--- DATA RECORDS Enclosed Below ---

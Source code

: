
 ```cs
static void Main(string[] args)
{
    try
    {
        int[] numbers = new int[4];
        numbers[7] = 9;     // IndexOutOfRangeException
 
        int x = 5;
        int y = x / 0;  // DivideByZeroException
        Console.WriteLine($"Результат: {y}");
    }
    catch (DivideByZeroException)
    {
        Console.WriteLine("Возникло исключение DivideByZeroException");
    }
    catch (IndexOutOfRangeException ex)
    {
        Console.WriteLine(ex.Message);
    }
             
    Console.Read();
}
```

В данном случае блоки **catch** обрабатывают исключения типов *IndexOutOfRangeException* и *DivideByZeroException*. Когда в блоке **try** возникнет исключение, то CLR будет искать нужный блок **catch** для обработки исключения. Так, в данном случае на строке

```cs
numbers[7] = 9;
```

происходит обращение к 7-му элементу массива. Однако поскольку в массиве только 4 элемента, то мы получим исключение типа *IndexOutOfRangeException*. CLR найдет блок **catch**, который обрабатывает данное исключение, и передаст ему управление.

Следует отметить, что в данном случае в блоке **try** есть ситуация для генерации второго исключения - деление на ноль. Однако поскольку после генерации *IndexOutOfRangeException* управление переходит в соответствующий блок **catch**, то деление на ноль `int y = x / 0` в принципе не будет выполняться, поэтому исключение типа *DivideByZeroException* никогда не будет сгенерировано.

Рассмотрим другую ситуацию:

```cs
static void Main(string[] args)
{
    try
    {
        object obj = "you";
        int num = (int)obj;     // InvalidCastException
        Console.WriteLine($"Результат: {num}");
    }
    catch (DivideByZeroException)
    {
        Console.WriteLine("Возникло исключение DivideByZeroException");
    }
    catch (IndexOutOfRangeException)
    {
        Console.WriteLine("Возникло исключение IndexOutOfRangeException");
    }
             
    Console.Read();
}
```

--- End of Enclosed DATA RECORDS ---

WHAT TO WORK ON: Repeat the data precisely, reproducing every entry.

WRITTEN RESPONSE:
Source code

:
 ```cs
static void Main(string[] args)
{
    try
    {
        int[] numbers = new int[4];
        numbers[7] = 9;     // IndexOutOfRangeException
 
        int x = 5;
        int y = x / 0;  // DivideByZeroException
        Console.WriteLine($"Результат: {y}");
    }
    catch (DivideByZeroException)
    {
        Console.WriteLine("Возникло исключение DivideByZeroException");
    }
    catch (IndexOutOfRangeException ex)
    {
        Console.WriteLine(ex.Message);
    }
             
    Console.Read();
}
```

В данном случае блоки **catch** обрабатывают исключения типов *IndexOutOfRangeException* и *DivideByZeroException*. Когда в блоке **try** возникнет исключение, то CLR будет искать нужный блок **catch** для обработки исключения. Так, в данном случае на строке

```cs
numbers[7] = 9;
```

происходит обращение к 7-му элементу массива. Однако поскольку в массиве только 4 элемента, то мы получим исключение типа *IndexOutOfRangeException*. CLR найдет блок **catch**, который обрабатывает данное исключение, и передаст ему управление.

Следует отметить, что в данном случае в блоке **try** есть ситуация для генерации второго исключения - деление на ноль. Однако поскольку после генерации *IndexOutOfRangeException* управление переходит в соответствующий блок **catch**, то деление на ноль `int y = x / 0` в принципе не будет выполняться, поэтому исключение типа *DivideByZeroException* никогда не будет сгенерировано.

Рассмотрим другую ситуацию:

```cs
static void Main(string[] args)
{
    try
    {
        object obj = "you";
        int num = (int)obj;     // InvalidCastException
        Console.WriteLine($"Результат: {num}");
    }
    catch (DivideByZeroException)
    {
        Console.WriteLine("Возникло исключение DivideByZeroException");
    }
    catch (IndexOutOfRangeException)
    {
        Console.WriteLine("Возникло исключение IndexOutOfRangeException");
    }
             
    Console.Read();
}
```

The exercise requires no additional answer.